すでにQJモーターでは、125ccクラスから大型モデルまで(欧米では900ccのアドベンチャーも存在する)多彩なラインナップがされ、東京モーターサイクルショーでもさまざまなモデルが展示されているが、注目の集まる新型のヨンヒャクは壇上に置かれて、ひときわ目立つ。

興味津々の筆者が車両を隅々までチェックしていると、西取締役はメインキーを裏から持ってきて、なんとイグニッションをON。メーターディスプレイを見せてくれるのだった。
フルカラーの大型ディスプレイにはトラクションコントロールのインジケーターも表示されているから、電子制御も先進的であることがわかる。
◆400ccで存在感を示すか

スーパースポーツだけじゃない。400ccクラスのVツインクルーザー『SRV400VS』をQJモータージャパンは国内導入する。

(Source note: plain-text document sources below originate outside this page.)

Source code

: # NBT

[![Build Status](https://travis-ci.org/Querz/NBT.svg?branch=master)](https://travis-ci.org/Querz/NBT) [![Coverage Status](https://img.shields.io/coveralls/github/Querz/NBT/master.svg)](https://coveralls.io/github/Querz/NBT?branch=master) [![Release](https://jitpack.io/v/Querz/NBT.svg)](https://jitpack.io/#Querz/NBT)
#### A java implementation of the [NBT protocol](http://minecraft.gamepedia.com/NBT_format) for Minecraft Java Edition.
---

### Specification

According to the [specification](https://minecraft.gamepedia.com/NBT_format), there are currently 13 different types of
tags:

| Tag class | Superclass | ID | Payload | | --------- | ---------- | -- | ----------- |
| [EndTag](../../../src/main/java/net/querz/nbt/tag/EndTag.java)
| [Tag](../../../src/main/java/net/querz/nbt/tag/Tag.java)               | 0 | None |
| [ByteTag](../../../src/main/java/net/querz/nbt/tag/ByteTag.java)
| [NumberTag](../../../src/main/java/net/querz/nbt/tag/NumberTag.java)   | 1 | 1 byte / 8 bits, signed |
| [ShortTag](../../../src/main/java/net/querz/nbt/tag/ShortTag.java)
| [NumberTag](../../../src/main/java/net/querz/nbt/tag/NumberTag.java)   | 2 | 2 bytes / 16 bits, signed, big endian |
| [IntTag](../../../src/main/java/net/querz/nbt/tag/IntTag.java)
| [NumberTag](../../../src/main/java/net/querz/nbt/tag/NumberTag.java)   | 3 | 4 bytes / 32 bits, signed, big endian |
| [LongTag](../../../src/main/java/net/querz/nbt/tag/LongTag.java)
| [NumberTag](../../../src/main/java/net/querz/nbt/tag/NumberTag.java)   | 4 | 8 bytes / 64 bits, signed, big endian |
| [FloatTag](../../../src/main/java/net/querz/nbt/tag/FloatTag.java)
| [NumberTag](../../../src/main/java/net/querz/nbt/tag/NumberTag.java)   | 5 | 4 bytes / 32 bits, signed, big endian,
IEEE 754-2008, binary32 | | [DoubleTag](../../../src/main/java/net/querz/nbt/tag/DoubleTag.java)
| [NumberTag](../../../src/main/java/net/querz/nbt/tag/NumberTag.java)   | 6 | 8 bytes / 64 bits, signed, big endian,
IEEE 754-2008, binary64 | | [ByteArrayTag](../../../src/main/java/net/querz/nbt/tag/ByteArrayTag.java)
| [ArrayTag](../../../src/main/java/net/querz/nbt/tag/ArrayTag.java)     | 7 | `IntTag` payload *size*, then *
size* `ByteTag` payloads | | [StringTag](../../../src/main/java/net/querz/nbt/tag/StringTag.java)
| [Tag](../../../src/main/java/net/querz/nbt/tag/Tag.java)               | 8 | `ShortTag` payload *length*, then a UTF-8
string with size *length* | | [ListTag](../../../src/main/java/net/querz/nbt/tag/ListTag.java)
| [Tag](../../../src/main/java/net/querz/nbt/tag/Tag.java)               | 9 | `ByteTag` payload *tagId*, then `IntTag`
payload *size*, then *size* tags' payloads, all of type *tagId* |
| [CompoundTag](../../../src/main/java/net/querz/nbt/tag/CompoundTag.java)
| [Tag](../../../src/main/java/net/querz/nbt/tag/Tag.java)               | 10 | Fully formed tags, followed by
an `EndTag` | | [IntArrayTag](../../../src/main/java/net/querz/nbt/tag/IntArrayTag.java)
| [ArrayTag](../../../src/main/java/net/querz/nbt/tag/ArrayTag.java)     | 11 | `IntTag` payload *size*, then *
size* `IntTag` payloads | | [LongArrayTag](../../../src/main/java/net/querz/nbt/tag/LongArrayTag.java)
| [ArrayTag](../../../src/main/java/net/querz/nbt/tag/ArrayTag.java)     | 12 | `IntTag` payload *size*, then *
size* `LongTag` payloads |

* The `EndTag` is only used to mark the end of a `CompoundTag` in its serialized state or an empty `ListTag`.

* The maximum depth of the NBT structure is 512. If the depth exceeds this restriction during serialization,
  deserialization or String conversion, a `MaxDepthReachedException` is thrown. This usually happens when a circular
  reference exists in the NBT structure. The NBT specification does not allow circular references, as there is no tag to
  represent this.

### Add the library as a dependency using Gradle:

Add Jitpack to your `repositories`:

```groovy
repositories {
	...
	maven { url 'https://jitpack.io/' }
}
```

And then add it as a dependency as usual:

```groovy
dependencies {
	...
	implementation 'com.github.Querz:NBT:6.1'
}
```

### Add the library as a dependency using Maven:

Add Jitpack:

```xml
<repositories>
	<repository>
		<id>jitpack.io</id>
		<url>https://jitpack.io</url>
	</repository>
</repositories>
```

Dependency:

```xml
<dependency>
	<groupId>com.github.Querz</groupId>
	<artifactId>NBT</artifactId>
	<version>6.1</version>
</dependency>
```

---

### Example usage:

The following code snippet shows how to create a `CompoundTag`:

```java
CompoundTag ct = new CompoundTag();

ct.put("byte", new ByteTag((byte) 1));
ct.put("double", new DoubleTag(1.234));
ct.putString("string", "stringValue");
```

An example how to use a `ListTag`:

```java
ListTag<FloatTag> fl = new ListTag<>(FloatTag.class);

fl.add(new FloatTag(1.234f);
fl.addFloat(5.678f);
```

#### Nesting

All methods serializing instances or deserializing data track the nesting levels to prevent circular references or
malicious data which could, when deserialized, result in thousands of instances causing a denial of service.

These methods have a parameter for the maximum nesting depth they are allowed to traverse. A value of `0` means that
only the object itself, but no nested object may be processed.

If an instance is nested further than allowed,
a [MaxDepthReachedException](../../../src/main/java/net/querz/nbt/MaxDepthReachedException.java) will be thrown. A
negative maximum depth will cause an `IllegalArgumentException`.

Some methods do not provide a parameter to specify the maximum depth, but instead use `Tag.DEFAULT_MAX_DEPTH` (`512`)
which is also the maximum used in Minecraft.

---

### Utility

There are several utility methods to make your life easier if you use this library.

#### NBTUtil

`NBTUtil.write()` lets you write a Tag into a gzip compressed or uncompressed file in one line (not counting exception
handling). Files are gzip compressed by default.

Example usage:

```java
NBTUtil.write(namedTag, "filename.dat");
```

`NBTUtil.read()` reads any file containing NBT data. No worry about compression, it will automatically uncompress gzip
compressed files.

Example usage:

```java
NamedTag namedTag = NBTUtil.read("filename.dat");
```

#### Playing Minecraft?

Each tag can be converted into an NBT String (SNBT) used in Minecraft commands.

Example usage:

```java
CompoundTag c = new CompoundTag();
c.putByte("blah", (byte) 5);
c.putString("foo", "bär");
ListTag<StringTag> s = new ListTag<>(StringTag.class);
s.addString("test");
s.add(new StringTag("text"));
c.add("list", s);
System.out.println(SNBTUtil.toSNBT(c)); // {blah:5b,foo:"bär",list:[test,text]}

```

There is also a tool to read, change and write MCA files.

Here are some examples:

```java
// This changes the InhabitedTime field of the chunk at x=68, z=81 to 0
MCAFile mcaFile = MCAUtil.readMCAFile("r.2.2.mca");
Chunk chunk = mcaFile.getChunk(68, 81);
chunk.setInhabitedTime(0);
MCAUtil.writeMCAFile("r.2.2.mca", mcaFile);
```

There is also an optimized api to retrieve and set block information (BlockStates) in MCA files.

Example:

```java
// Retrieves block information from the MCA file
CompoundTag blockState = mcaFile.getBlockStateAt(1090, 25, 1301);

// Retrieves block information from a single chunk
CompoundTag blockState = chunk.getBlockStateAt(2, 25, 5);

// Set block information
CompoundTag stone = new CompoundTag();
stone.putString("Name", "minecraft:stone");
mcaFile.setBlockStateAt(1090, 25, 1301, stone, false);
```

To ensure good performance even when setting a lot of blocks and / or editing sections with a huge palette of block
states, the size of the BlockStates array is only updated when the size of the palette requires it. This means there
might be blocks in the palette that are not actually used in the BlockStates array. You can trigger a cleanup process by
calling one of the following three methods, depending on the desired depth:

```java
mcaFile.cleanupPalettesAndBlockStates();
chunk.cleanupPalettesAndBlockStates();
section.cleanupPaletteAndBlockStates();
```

シルバーとブラックを基調にトーンを抑えたボバースタイルの車体に、排気量384.5ccの水冷DOHC4バルブV型2気筒を積む。ファイナルドライブはハーレーダビッドソンのように、静粛性や乗り心地に優れるベルトドライブを採用している。
QJモーターは上海から約480kmの場所にある67万平方メートルの敷地を有するファクトリーにて、年間120万台の完成車と200万台以上のエンジンを生産する能力を持つ。世界最高峰のロードレースMoto3やMoto2をはじめ、市販車ベースのスーパースポーツ世界選手権にも出場している。
正規ディーラーはまだ11店舗(2025年3月現在)だが、400ccモデルの販売が始まれば存在感を強く示すブランドになってくる違いない。